Last November, in the wake of Mark Oppenheimer’s New York Times article on Mormon literature, Mahonri wrote a post on Mormon tragedy that sought to make a case for Mormonism’s capacity for tragedy. His argument, if I followed it correctly, was that Mormons can write tragic Mormon stories because Mormons, like everyone else, are not immune to experiences that cause suffering and negative emotions. As he rightly noted:
The amount of tragedy that I have seen Mormons endure has been no more, but certainly no less, than other people of comparable stations in other parts of the world. There are Mormons I know, or who I know of, who have endured homelessness, death of loved ones (including by suicide and murder), racism, sexism, poverty, self-mutilation, mental illness, kidnapping, abuse, depression, betrayal, failure, disfigurement, etc. Thus, if you can find it out in the world, you can find it also among Mormons, to a lesser or greater degree.

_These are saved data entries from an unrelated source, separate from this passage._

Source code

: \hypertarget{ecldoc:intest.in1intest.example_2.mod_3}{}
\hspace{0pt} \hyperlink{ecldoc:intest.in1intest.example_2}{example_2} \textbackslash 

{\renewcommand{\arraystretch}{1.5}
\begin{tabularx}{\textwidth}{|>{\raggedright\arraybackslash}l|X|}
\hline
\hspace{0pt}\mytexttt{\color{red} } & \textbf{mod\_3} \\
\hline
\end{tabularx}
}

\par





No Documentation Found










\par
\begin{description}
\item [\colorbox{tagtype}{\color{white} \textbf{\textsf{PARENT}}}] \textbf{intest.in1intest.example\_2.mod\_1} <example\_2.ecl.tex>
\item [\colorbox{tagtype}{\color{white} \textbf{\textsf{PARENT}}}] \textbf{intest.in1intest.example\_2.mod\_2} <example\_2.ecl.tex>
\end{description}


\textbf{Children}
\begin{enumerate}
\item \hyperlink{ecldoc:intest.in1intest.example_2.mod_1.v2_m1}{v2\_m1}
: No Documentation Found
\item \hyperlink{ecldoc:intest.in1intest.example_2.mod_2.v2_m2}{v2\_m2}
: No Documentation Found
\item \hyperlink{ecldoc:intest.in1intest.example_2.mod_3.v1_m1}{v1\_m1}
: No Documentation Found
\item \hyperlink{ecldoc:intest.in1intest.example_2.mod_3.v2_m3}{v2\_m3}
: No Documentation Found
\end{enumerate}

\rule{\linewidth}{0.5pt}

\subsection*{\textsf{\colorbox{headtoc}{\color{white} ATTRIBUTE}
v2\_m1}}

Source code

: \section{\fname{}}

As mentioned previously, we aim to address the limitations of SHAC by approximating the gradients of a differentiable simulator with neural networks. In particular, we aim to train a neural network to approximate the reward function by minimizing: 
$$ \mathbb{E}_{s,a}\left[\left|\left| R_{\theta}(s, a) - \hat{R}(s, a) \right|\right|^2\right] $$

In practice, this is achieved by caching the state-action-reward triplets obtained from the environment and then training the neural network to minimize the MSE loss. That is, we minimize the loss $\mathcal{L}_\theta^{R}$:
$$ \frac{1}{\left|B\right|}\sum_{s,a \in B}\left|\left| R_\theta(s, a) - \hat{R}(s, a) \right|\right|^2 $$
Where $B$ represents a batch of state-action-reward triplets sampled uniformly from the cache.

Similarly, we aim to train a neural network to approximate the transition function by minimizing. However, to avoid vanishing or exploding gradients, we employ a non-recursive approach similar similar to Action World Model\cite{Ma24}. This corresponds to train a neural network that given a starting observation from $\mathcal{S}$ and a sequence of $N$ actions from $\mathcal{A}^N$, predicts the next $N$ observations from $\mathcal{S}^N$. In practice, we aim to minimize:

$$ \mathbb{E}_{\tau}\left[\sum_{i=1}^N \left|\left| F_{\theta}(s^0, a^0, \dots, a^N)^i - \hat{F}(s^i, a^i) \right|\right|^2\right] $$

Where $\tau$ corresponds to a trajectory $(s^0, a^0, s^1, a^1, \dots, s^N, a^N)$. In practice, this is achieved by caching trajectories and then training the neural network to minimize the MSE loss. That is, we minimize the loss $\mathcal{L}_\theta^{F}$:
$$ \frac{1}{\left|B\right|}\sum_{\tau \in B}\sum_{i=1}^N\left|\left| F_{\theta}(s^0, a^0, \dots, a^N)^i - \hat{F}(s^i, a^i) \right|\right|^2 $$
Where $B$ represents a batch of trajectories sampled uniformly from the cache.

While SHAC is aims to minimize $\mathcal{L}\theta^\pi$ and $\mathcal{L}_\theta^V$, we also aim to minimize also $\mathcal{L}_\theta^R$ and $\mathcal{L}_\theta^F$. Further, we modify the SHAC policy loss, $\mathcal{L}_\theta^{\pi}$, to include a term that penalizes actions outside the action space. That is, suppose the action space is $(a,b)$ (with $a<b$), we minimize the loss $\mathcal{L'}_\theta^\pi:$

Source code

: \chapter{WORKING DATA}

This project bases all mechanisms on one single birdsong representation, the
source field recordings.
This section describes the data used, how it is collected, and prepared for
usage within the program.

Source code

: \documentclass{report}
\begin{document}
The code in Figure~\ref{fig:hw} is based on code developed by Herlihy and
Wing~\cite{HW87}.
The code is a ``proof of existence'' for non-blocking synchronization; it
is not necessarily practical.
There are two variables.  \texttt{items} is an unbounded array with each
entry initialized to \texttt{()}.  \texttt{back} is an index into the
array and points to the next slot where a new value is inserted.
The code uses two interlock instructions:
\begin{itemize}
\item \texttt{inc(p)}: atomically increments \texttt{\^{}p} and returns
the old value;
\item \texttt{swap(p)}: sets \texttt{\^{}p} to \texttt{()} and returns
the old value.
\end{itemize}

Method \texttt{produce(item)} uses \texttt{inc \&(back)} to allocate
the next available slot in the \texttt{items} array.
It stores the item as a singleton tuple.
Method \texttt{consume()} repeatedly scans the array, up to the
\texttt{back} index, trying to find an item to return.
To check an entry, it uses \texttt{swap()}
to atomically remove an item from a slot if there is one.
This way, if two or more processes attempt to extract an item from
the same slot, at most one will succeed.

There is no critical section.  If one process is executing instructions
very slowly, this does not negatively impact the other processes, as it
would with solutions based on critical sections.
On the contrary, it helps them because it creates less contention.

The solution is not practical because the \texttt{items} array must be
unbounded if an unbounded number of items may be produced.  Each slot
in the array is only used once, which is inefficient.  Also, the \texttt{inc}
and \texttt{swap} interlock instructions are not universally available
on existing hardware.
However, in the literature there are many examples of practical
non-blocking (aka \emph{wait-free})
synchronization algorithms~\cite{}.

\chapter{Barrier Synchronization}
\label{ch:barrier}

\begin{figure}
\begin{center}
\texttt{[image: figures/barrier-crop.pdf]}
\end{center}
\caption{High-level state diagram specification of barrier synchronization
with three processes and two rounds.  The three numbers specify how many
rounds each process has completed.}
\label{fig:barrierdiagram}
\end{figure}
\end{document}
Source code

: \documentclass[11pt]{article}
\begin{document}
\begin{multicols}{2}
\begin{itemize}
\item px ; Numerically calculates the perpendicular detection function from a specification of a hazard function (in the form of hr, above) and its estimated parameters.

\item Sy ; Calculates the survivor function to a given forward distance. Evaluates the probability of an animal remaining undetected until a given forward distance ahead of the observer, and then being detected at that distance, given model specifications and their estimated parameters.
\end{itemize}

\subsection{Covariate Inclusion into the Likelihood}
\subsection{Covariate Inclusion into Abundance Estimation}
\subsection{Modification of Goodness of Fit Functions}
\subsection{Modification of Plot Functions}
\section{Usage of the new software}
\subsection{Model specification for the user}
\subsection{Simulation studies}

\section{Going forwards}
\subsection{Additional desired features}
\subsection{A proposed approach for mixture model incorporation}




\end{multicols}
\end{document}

Based on this statement, “tragedy” is largely something that happens to someone—either because of someone else’s choices or psychological factors beyond an individual’s control. For Mahonri, the fact that Mormons are just as susceptible to the conditions of the Fall as anybody else creates a “recipe” for tragedy that, while present in everyday Mormon life, is not being used in the kitchen of Mormon literature. His conclusion was that “we as a culture” must nurture our tragedians—and, according to his count, we have many—by “hav[ing] the bravery to look at the shadows in our souls and purge them through catharsis.”